Conley-Decarolis close-pair shares (%, realized vs permutation null):

Class Pre realized Pre null Post realized Post null Δ realized
Non-pharma 16.9 10.6 16.8 10.2 −0.1 (flat)
Pharma 27.6 16.3 24.4 14.4 −3.2 (falls)

Realized shares exceed the null in every cell (baseline clustering is real). But the realized share is flat in non-pharma (16.9 → 16.8) and falls in pharma (27.6 → 24.4) post-cutoff. The pharma drop in null mean (16.3 → 14.4) tracks the realized drop — i.e., the screen's permutation distribution shifts proportionally as the auction-pool composition changes; the gap between realized and null is stable.

Bajari-Ye T1 ratios (observed / null):

Class Pre ratio Post ratio Δ ratio
Non-pharma 2.63 1.83 −0.80
Pharma 1.29 1.11 −0.18

Both ratios fall post-cutoff. The non-pharma fall is large (31% reduction). The pharma ratio is close to 1 in both periods (consistent with a sparser, less-connected bidder pool to begin with).

Output: v7-jpube-tight/output/collusion_screens.parquet; documented in paper_v8.tex §6.4 (Coordination).

Interpretation

The screens land clean for the differential question.
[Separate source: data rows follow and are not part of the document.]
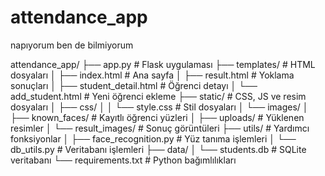 # attendance_app
napıyorum ben de bilmiyorum

attendance_app/
├── app.py                 # Flask uygulaması
├── templates/             # HTML dosyaları
│   ├── index.html         # Ana sayfa
│   ├── result.html        # Yoklama sonuçları
│   ├── student_detail.html # Öğrenci detayı
│   └── add_student.html   # Yeni öğrenci ekleme
├── static/                # CSS, JS ve resim dosyaları
│   ├── css/
│   │   └── style.css      # Stil dosyaları
│   └── images/
│       ├── known_faces/   # Kayıtlı öğrenci yüzleri
│       ├── uploads/       # Yüklenen resimler
│       └── result_images/ # Sonuç görüntüleri
├── utils/                 # Yardımcı fonksiyonlar
│   ├── face_recognition.py # Yüz tanıma işlemleri
│   └── db_utils.py        # Veritabanı işlemleri
├── data/
│   └── students.db        # SQLite veritabanı
└── requirements.txt        # Python bağımlılıkları

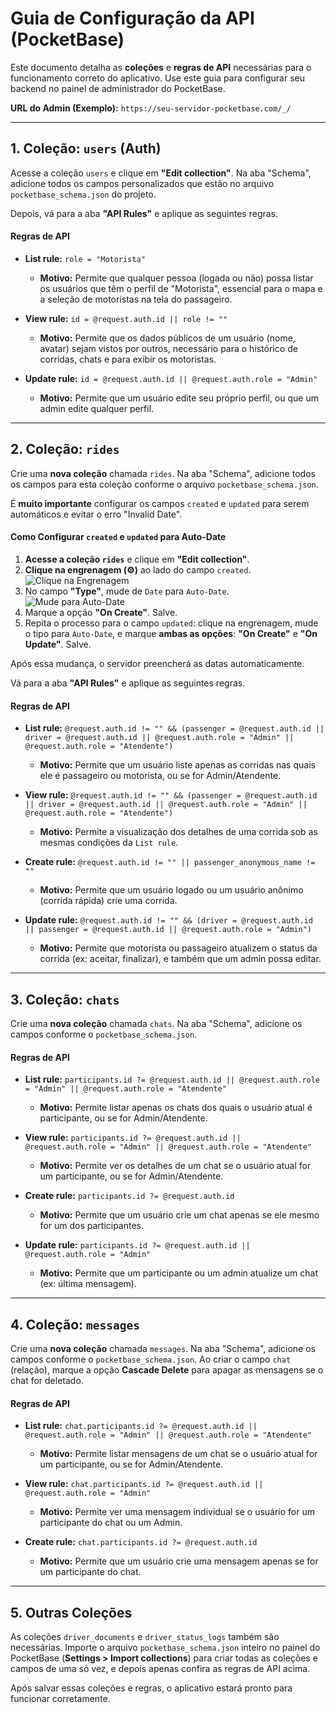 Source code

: # Guia de Configuração da API (PocketBase)

Este documento detalha as **coleções** e **regras de API** necessárias para o funcionamento correto do aplicativo. Use este guia para configurar seu backend no painel de administrador do PocketBase.

**URL do Admin (Exemplo):** `https://seu-servidor-pocketbase.com/_/`

---

## 1. Coleção: `users` (Auth)

Acesse a coleção `users` e clique em **"Edit collection"**. Na aba "Schema", adicione todos os campos personalizados que estão no arquivo `pocketbase_schema.json` do projeto.

Depois, vá para a aba **"API Rules"** e aplique as seguintes regras.

#### **Regras de API**

*   **List rule:** `role = "Motorista"`
    *   **Motivo:** Permite que qualquer pessoa (logada ou não) possa listar os usuários que têm o perfil de "Motorista", essencial para o mapa e a seleção de motoristas na tela do passageiro.

*   **View rule:** `id = @request.auth.id || role != ""`
    *   **Motivo:** Permite que os dados públicos de um usuário (nome, avatar) sejam vistos por outros, necessário para o histórico de corridas, chats e para exibir os motoristas.

*   **Update rule:** `id = @request.auth.id || @request.auth.role = "Admin"`
    *   **Motivo:** Permite que um usuário edite seu próprio perfil, ou que um admin edite qualquer perfil.

---

## 2. Coleção: `rides`

Crie uma **nova coleção** chamada `rides`. Na aba "Schema", adicione todos os campos para esta coleção conforme o arquivo `pocketbase_schema.json`.

É **muito importante** configurar os campos `created` e `updated` para serem automáticos e evitar o erro "Invalid Date".

#### **Como Configurar `created` e `updated` para Auto-Date**

1.  **Acesse a coleção `rides`** e clique em **"Edit collection"**.
2.  **Clique na engrenagem (⚙️)** ao lado do campo `created`.
    ![Clique na Engrenagem](https://placehold.co/400x100/E3F2FD/1E3A8A?text=Clique+na+engrenagem+⚙️)
3.  No campo **"Type"**, mude de `Date` para `Auto-Date`.
    ![Mude para Auto-Date](https://placehold.co/400x150/E3F2FD/1E3A8A?text=Selecione+Auto-Date)
4.  Marque a opção **"On Create"**. Salve.
5.  Repita o processo para o campo `updated`: clique na engrenagem, mude o tipo para `Auto-Date`, e marque **ambas as opções**: **"On Create"** e **"On Update"**. Salve.

Após essa mudança, o servidor preencherá as datas automaticamente.

Vá para a aba **"API Rules"** e aplique as seguintes regras.

#### **Regras de API**

*   **List rule:** `@request.auth.id != "" && (passenger = @request.auth.id || driver = @request.auth.id || @request.auth.role = "Admin" || @request.auth.role = "Atendente")`
    *   **Motivo:** Permite que um usuário liste apenas as corridas nas quais ele é passageiro ou motorista, ou se for Admin/Atendente.

*   **View rule:** `@request.auth.id != "" && (passenger = @request.auth.id || driver = @request.auth.id || @request.auth.role = "Admin" || @request.auth.role = "Atendente")`
    *   **Motivo:** Permite a visualização dos detalhes de uma corrida sob as mesmas condições da `List rule`.

*   **Create rule:** `@request.auth.id != "" || passenger_anonymous_name != ""`
    *   **Motivo:** Permite que um usuário logado ou um usuário anônimo (corrida rápida) crie uma corrida.

*   **Update rule:** `@request.auth.id != "" && (driver = @request.auth.id || passenger = @request.auth.id || @request.auth.role = "Admin")`
    *   **Motivo:** Permite que motorista ou passageiro atualizem o status da corrida (ex: aceitar, finalizar), e também que um admin possa editar.

---

## 3. Coleção: `chats`

Crie uma **nova coleção** chamada `chats`. Na aba "Schema", adicione os campos conforme o `pocketbase_schema.json`.

#### **Regras de API**
*   **List rule:** `participants.id ?= @request.auth.id || @request.auth.role = "Admin" || @request.auth.role = "Atendente"`
    *   **Motivo:** Permite listar apenas os chats dos quais o usuário atual é participante, ou se for Admin/Atendente.

*   **View rule:** `participants.id ?= @request.auth.id || @request.auth.role = "Admin" || @request.auth.role = "Atendente"`
    *   **Motivo:** Permite ver os detalhes de um chat se o usuário atual for um participante, ou se for Admin/Atendente.

*   **Create rule:** `participants.id ?= @request.auth.id`
    *   **Motivo:** Permite que um usuário crie um chat apenas se ele mesmo for um dos participantes.

*   **Update rule:** `participants.id ?= @request.auth.id || @request.auth.role = "Admin"`
    *   **Motivo:** Permite que um participante ou um admin atualize um chat (ex: última mensagem).

---

## 4. Coleção: `messages`

Crie uma **nova coleção** chamada `messages`. Na aba "Schema", adicione os campos conforme o `pocketbase_schema.json`. Ao criar o campo `chat` (relação), marque a opção **Cascade Delete** para apagar as mensagens se o chat for deletado.

#### **Regras de API**
*   **List rule:** `chat.participants.id ?= @request.auth.id || @request.auth.role = "Admin" || @request.auth.role = "Atendente"`
    *   **Motivo:** Permite listar mensagens de um chat se o usuário atual for um participante, ou se for Admin/Atendente.

*   **View rule:** `chat.participants.id ?= @request.auth.id || @request.auth.role = "Admin"`
    *   **Motivo:** Permite ver uma mensagem individual se o usuário for um participante do chat ou um Admin.

*   **Create rule:** `chat.participants.id ?= @request.auth.id`
    *   **Motivo:** Permite que um usuário crie uma mensagem apenas se for um participante do chat.

---

## 5. Outras Coleções

As coleções `driver_documents` e `driver_status_logs` também são necessárias. Importe o arquivo `pocketbase_schema.json` inteiro no painel do PocketBase (**Settings > Import collections**) para criar todas as coleções e campos de uma só vez, e depois apenas confira as regras de API acima.

Após salvar essas coleções e regras, o aplicativo estará pronto para funcionar corretamente.
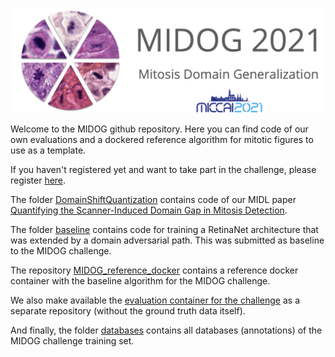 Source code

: ![MIDOG logo](img/cropped-midog_at_miccai-2.png)

Welcome to the MIDOG github repository. Here you can find code of our own evaluations and a dockered reference algorithm for mitotic figures to use as a template.

If you haven't registered yet and want to take part in the challenge, please register [here](https://imi.thi.de/midog/register/).

The folder [DomainShiftQuantization](https://github.com/DeepPathology/MIDOG/tree/main/DomainShiftQuantification) contains code of our MIDL paper [Quantifying the Scanner-Induced Domain Gap in Mitosis Detection](https://arxiv.org/pdf/2103.16515.pdf).

The folder [baseline](https://github.com/DeepPathology/MIDOG/tree/main/baseline) contains code for training a RetinaNet architecture that was extended by a domain adversarial path. This was submitted as baseline to the MIDOG challenge.

The repository [MIDOG_reference_docker](http://github.com/DeepPathology/MIDOG_reference_docker) contains a reference docker container with the baseline algorithm for the MIDOG challenge.

We also make available the [evaluation container for the challenge](https://github.com/DeepPathology/MIDOG_evaluation_docker) as a separate repository  (without the ground truth data itself). 

And finally, the folder [databases](https://github.com/DeepPathology/MIDOG/tree/main/databases) contains all databases (annotations) of the MIDOG challenge training set.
If the post-policy price increase came from a new coordination shock among the surviving SME pool, both screens should intensify post-cutoff — Conley realized share should rise, Bajari-Ye ratio should rise. Neither does. The non-pharma Conley realized share is essentially unchanged (−0.1 pp); the pharma realized share falls by 3.2 pp; both Bajari-Ye ratios fall. The differential-coordination explanation for the exclusion-dominant decomposition is rejected.

What the screens do not say. They do not show that baseline clustering is absent. It is not: realized shares are 1.6–1.9× the null mean in non-pharma and 1.7× in pharma. The IPV-clock interpretation of drop-outs is not literally the dominant strategy played by every bidder; what the screens do is rule out the specific threat that the post-policy environment generated more coordination, which is the threat that would mechanically produce the exclusion-dominant decomposition through bid suppression rather than through the type-cost gradient.

Confidence: yellow. The differential null is clean and load-bearing for H:no-collusion-confound; the screens come back invariant or falling post-cutoff. The reading remains yellow rather than green because (i) the screens were designed for a different institutional context (US highway, Italian roads) and the BEC adaptation requires interpretation of test-statistic baselines, (ii) residual baseline clustering remains a limitation acknowledged in the paper, and (iii) the screens detect first-moment clustering, not all conduct deviations from the IPV-clock benchmark.

Follow-ups

  • Buyer-level heterogeneity (v7-jpube-tight/scripts/62_buyer_heterogeneity.R): if differential coordination (if any) is concentrated in specific buyer types, the decomposition could still hold conditional on buyer characteristics.
  • Within-firm bid-pattern stability: a within-firm DiD on bid moments would falsify the maintained IPV-clock reading at the individual-bidder level. Not yet specified as a standalone AN.
  • Pair-classification AN: the pair-classification result deserves its own AN-page summary; currently bundled in this page's design.